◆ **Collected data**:
--- START ---

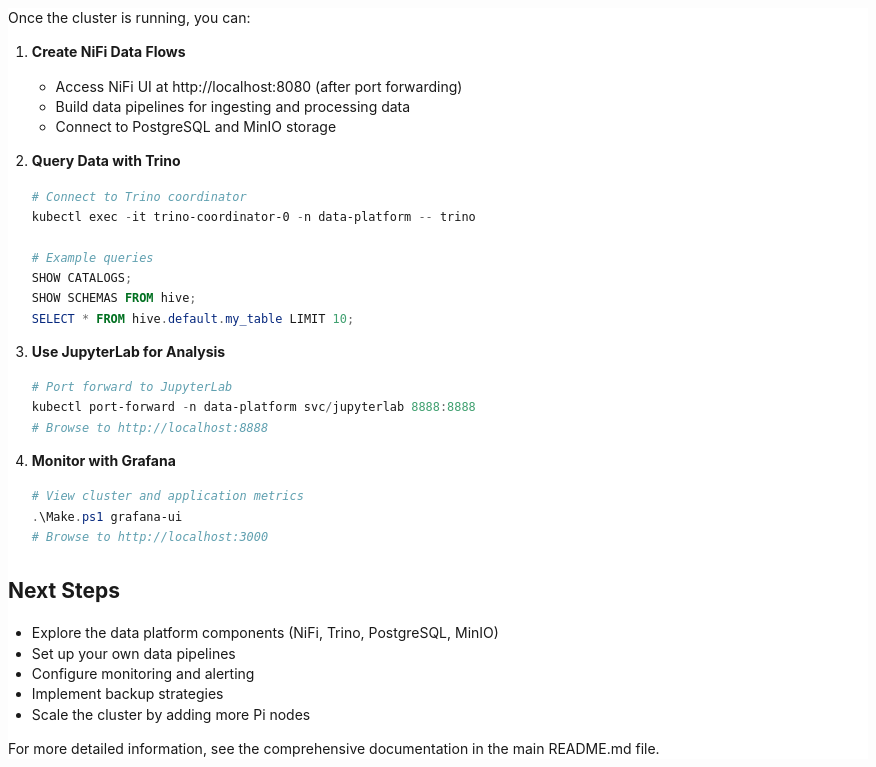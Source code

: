 Once the cluster is running, you can:

1. **Create NiFi Data Flows**
   - Access NiFi UI at http://localhost:8080 (after port forwarding)
   - Build data pipelines for ingesting and processing data
   - Connect to PostgreSQL and MinIO storage

2. **Query Data with Trino**
   ```powershell
   # Connect to Trino coordinator
   kubectl exec -it trino-coordinator-0 -n data-platform -- trino
   
   # Example queries
   SHOW CATALOGS;
   SHOW SCHEMAS FROM hive;
   SELECT * FROM hive.default.my_table LIMIT 10;
   ```

3. **Use JupyterLab for Analysis**
   ```powershell
   # Port forward to JupyterLab
   kubectl port-forward -n data-platform svc/jupyterlab 8888:8888
   # Browse to http://localhost:8888
   ```

4. **Monitor with Grafana**
   ```powershell
   # View cluster and application metrics
   .\Make.ps1 grafana-ui
   # Browse to http://localhost:3000
   ```

## Next Steps

- Explore the data platform components (NiFi, Trino, PostgreSQL, MinIO)
- Set up your own data pipelines
- Configure monitoring and alerting
- Implement backup strategies
- Scale the cluster by adding more Pi nodes

For more detailed information, see the comprehensive documentation in the main README.md file.
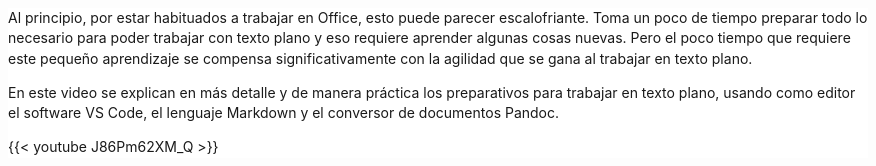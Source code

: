 Al principio, por estar habituados a trabajar en Office, esto puede parecer escalofriante. Toma un poco de tiempo preparar todo lo necesario para poder trabajar con texto plano y eso requiere aprender algunas cosas nuevas. Pero el poco tiempo que requiere este pequeño aprendizaje se compensa significativamente con la agilidad que se gana al trabajar en texto plano.

En este video se explican en más detalle y de manera práctica los preparativos para trabajar en texto plano, usando como editor el software VS Code, el lenguaje Markdown y el conversor de documentos Pandoc.

{{< youtube J86Pm62XM_Q >}}
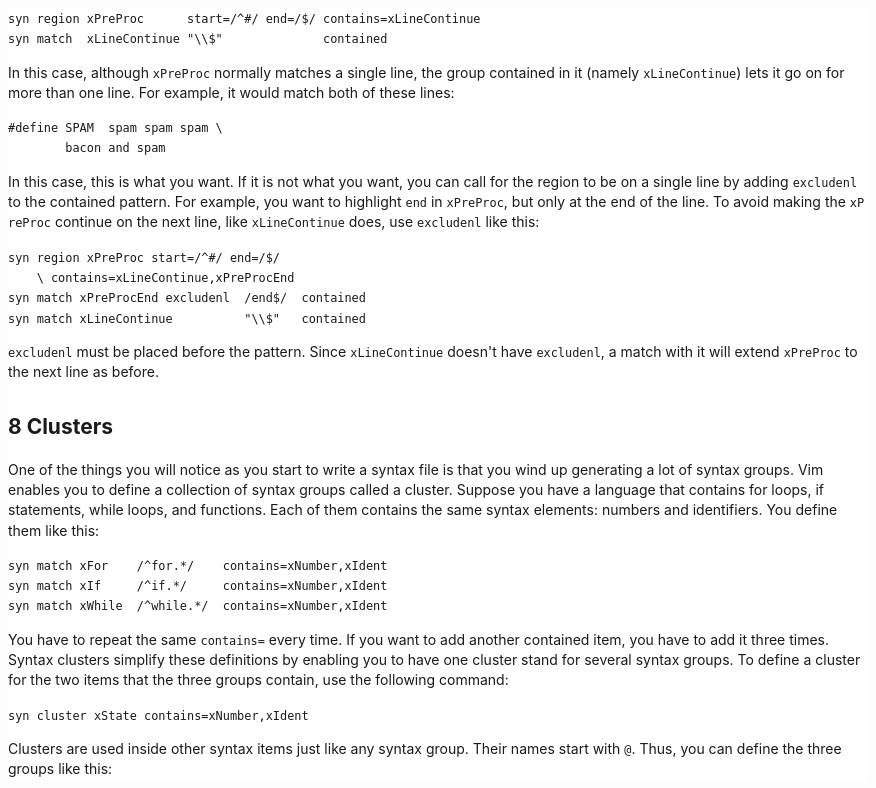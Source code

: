     syn region xPreProc      start=/^#/ end=/$/ contains=xLineContinue
    syn match  xLineContinue "\\$"              contained

In this  case, although  `xPreProc` normally  matches a  single line,  the group
contained in it (namely `xLineContinue`) lets it go on for more than one line.
For example, it would match both of these lines:

    #define SPAM  spam spam spam \
            bacon and spam

In this case, this is what you want.
If it is not what  you want, you can call for the region to  be on a single line
by adding `excludenl` to the contained pattern.
For example, you want  to highlight `end` in `xPreProc`, but only  at the end of
the line.
To avoid making  the `xPreProc` continue on the next  line, like `xLineContinue`
does, use `excludenl` like this:

    syn region xPreProc start=/^#/ end=/$/
        \ contains=xLineContinue,xPreProcEnd
    syn match xPreProcEnd excludenl  /end$/  contained
    syn match xLineContinue          "\\$"   contained

`excludenl` must be placed before the pattern.
Since  `xLineContinue` doesn't  have `excludenl`,  a match  with it  will extend
`xPreProc` to the next line as before.

##
## 8 Clusters

One of the  things you will notice as  you start to write a syntax  file is that
you wind up generating a lot of syntax groups.
Vim enables you to define a collection of syntax groups called a cluster.
Suppose you have a language that contains for loops, if statements, while loops,
and functions.
Each of them contains the same syntax elements: numbers and identifiers.
You define them like this:

    syn match xFor    /^for.*/    contains=xNumber,xIdent
    syn match xIf     /^if.*/     contains=xNumber,xIdent
    syn match xWhile  /^while.*/  contains=xNumber,xIdent

You have to repeat the same `contains=` every time.
If you want to add another contained item, you have to add it three times.
Syntax clusters simplify  these definitions by enabling you to  have one cluster
stand for several syntax groups.
To define  a cluster for the  two items that  the three groups contain,  use the
following command:

    syn cluster xState contains=xNumber,xIdent

Clusters are used inside other syntax items just like any syntax group.
Their names start with `@`.
Thus, you can define the three groups like this:
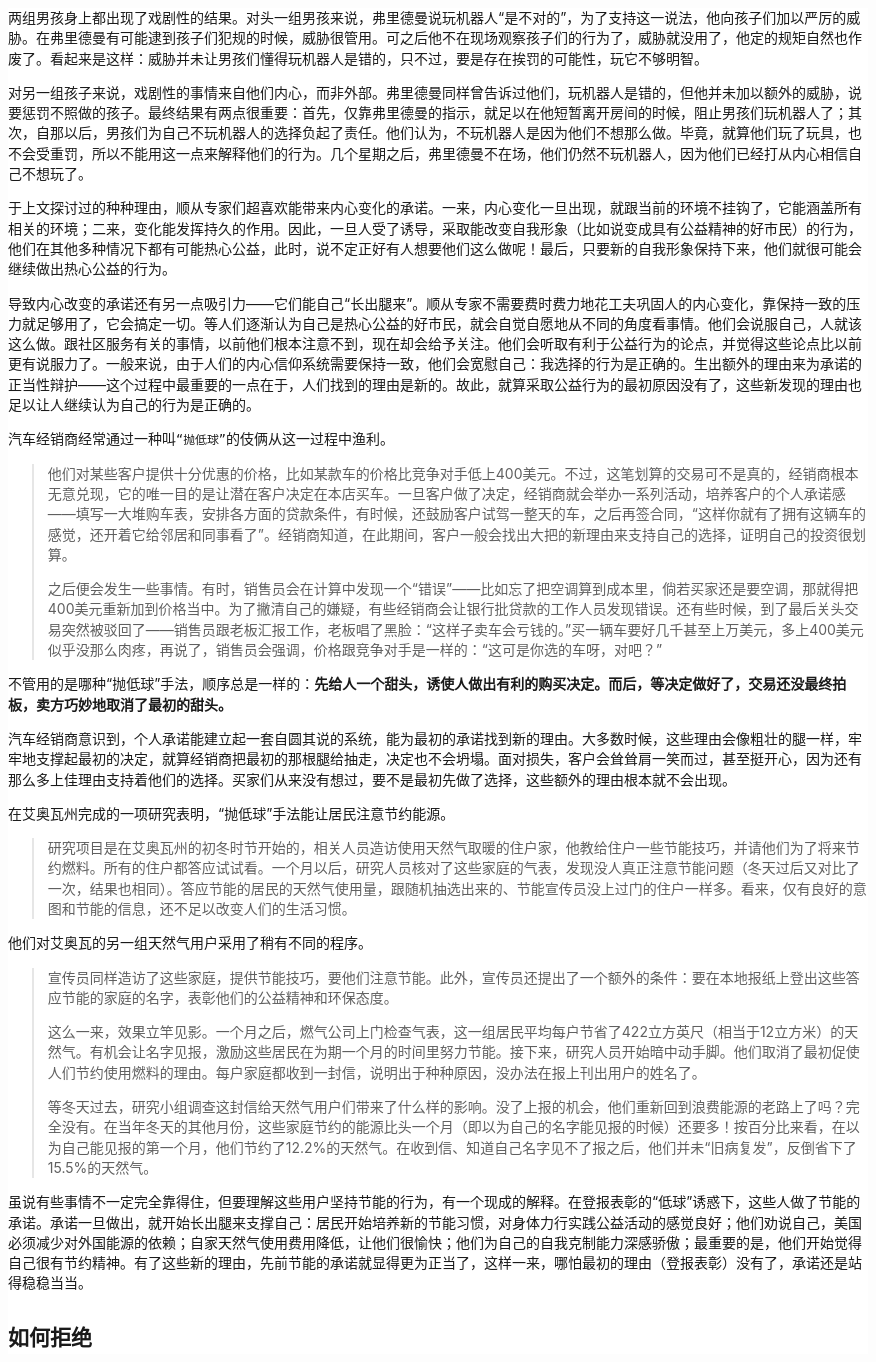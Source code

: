 两组男孩身上都出现了戏剧性的结果。对头一组男孩来说，弗里德曼说玩机器人“是不对的”，为了支持这一说法，他向孩子们加以严厉的威胁。在弗里德曼有可能逮到孩子们犯规的时候，威胁很管用。可之后他不在现场观察孩子们的行为了，威胁就没用了，他定的规矩自然也作废了。看起来是这样：威胁并未让男孩们懂得玩机器人是错的，只不过，要是存在挨罚的可能性，玩它不够明智。

对另一组孩子来说，戏剧性的事情来自他们内心，而非外部。弗里德曼同样曾告诉过他们，玩机器人是错的，但他并未加以额外的威胁，说要惩罚不照做的孩子。最终结果有两点很重要：首先，仅靠弗里德曼的指示，就足以在他短暂离开房间的时候，阻止男孩们玩机器人了；其次，自那以后，男孩们为自己不玩机器人的选择负起了责任。他们认为，不玩机器人是因为他们不想那么做。毕竟，就算他们玩了玩具，也不会受重罚，所以不能用这一点来解释他们的行为。几个星期之后，弗里德曼不在场，他们仍然不玩机器人，因为他们已经打从内心相信自己不想玩了。

于上文探讨过的种种理由，顺从专家们超喜欢能带来内心变化的承诺。一来，内心变化一旦出现，就跟当前的环境不挂钩了，它能涵盖所有相关的环境；二来，变化能发挥持久的作用。因此，一旦人受了诱导，采取能改变自我形象（比如说变成具有公益精神的好市民）的行为，他们在其他多种情况下都有可能热心公益，此时，说不定正好有人想要他们这么做呢！最后，只要新的自我形象保持下来，他们就很可能会继续做出热心公益的行为。

导致内心改变的承诺还有另一点吸引力——它们能自己“长出腿来”。顺从专家不需要费时费力地花工夫巩固人的内心变化，靠保持一致的压力就足够用了，它会搞定一切。等人们逐渐认为自己是热心公益的好市民，就会自觉自愿地从不同的角度看事情。他们会说服自己，人就该这么做。跟社区服务有关的事情，以前他们根本注意不到，现在却会给予关注。他们会听取有利于公益行为的论点，并觉得这些论点比以前更有说服力了。一般来说，由于人们的内心信仰系统需要保持一致，他们会宽慰自己：我选择的行为是正确的。生出额外的理由来为承诺的正当性辩护——这个过程中最重要的一点在于，人们找到的理由是新的。故此，就算采取公益行为的最初原因没有了，这些新发现的理由也足以让人继续认为自己的行为是正确的。

汽车经销商经常通过一种叫`“抛低球”`的伎俩从这一过程中渔利。

>他们对某些客户提供十分优惠的价格，比如某款车的价格比竞争对手低上400美元。不过，这笔划算的交易可不是真的，经销商根本无意兑现，它的唯一目的是让潜在客户决定在本店买车。一旦客户做了决定，经销商就会举办一系列活动，培养客户的个人承诺感——填写一大堆购车表，安排各方面的贷款条件，有时候，还鼓励客户试驾一整天的车，之后再签合同，“这样你就有了拥有这辆车的感觉，还开着它给邻居和同事看了”。经销商知道，在此期间，客户一般会找出大把的新理由来支持自己的选择，证明自己的投资很划算。
>
>之后便会发生一些事情。有时，销售员会在计算中发现一个“错误”——比如忘了把空调算到成本里，倘若买家还是要空调，那就得把400美元重新加到价格当中。为了撇清自己的嫌疑，有些经销商会让银行批贷款的工作人员发现错误。还有些时候，到了最后关头交易突然被驳回了——销售员跟老板汇报工作，老板唱了黑脸：“这样子卖车会亏钱的。”买一辆车要好几千甚至上万美元，多上400美元似乎没那么肉疼，再说了，销售员会强调，价格跟竞争对手是一样的：“这可是你选的车呀，对吧？”

不管用的是哪种“抛低球”手法，顺序总是一样的：**先给人一个甜头，诱使人做出有利的购买决定。而后，等决定做好了，交易还没最终拍板，卖方巧妙地取消了最初的甜头。**

汽车经销商意识到，个人承诺能建立起一套自圆其说的系统，能为最初的承诺找到新的理由。大多数时候，这些理由会像粗壮的腿一样，牢牢地支撑起最初的决定，就算经销商把最初的那根腿给抽走，决定也不会坍塌。面对损失，客户会耸耸肩一笑而过，甚至挺开心，因为还有那么多上佳理由支持着他们的选择。买家们从来没有想过，要不是最初先做了选择，这些额外的理由根本就不会出现。

在艾奥瓦州完成的一项研究表明，“抛低球”手法能让居民注意节约能源。

>研究项目是在艾奥瓦州的初冬时节开始的，相关人员造访使用天然气取暖的住户家，他教给住户一些节能技巧，并请他们为了将来节约燃料。所有的住户都答应试试看。一个月以后，研究人员核对了这些家庭的气表，发现没人真正注意节能问题（冬天过后又对比了一次，结果也相同）。答应节能的居民的天然气使用量，跟随机抽选出来的、节能宣传员没上过门的住户一样多。看来，仅有良好的意图和节能的信息，还不足以改变人们的生活习惯。

他们对艾奥瓦的另一组天然气用户采用了稍有不同的程序。

>宣传员同样造访了这些家庭，提供节能技巧，要他们注意节能。此外，宣传员还提出了一个额外的条件：要在本地报纸上登出这些答应节能的家庭的名字，表彰他们的公益精神和环保态度。
>
>这么一来，效果立竿见影。一个月之后，燃气公司上门检查气表，这一组居民平均每户节省了422立方英尺（相当于12立方米）的天然气。有机会让名字见报，激励这些居民在为期一个月的时间里努力节能。接下来，研究人员开始暗中动手脚。他们取消了最初促使人们节约使用燃料的理由。每户家庭都收到一封信，说明出于种种原因，没办法在报上刊出用户的姓名了。
>
>等冬天过去，研究小组调查这封信给天然气用户们带来了什么样的影响。没了上报的机会，他们重新回到浪费能源的老路上了吗？完全没有。在当年冬天的其他月份，这些家庭节约的能源比头一个月（即以为自己的名字能见报的时候）还要多！按百分比来看，在以为自己能见报的第一个月，他们节约了12.2%的天然气。在收到信、知道自己名字见不了报之后，他们并未“旧病复发”，反倒省下了15.5%的天然气。

虽说有些事情不一定完全靠得住，但要理解这些用户坚持节能的行为，有一个现成的解释。在登报表彰的“低球”诱惑下，这些人做了节能的承诺。承诺一旦做出，就开始长出腿来支撑自己：居民开始培养新的节能习惯，对身体力行实践公益活动的感觉良好；他们劝说自己，美国必须减少对外国能源的依赖；自家天然气使用费用降低，让他们很愉快；他们为自己的自我克制能力深感骄傲；最重要的是，他们开始觉得自己很有节约精神。有了这些新的理由，先前节能的承诺就显得更为正当了，这样一来，哪怕最初的理由（登报表彰）没有了，承诺还是站得稳稳当当。

## 如何拒绝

--- END ---

◆ **PROMPT**:
Going back to the entries above, set down exactly the lines that begin at the one with "Suppose you have" and end at the one with "You have to repeat", both included, and nothing else.

◆ **OUTPUT BELOW**:
Suppose you have a language that contains for loops, if statements, while loops,
and functions.
Each of them contains the same syntax elements: numbers and identifiers.
You define them like this:

    syn match xFor    /^for.*/    contains=xNumber,xIdent
    syn match xIf     /^if.*/     contains=xNumber,xIdent
    syn match xWhile  /^while.*/  contains=xNumber,xIdent

You have to repeat the same `contains=` every time.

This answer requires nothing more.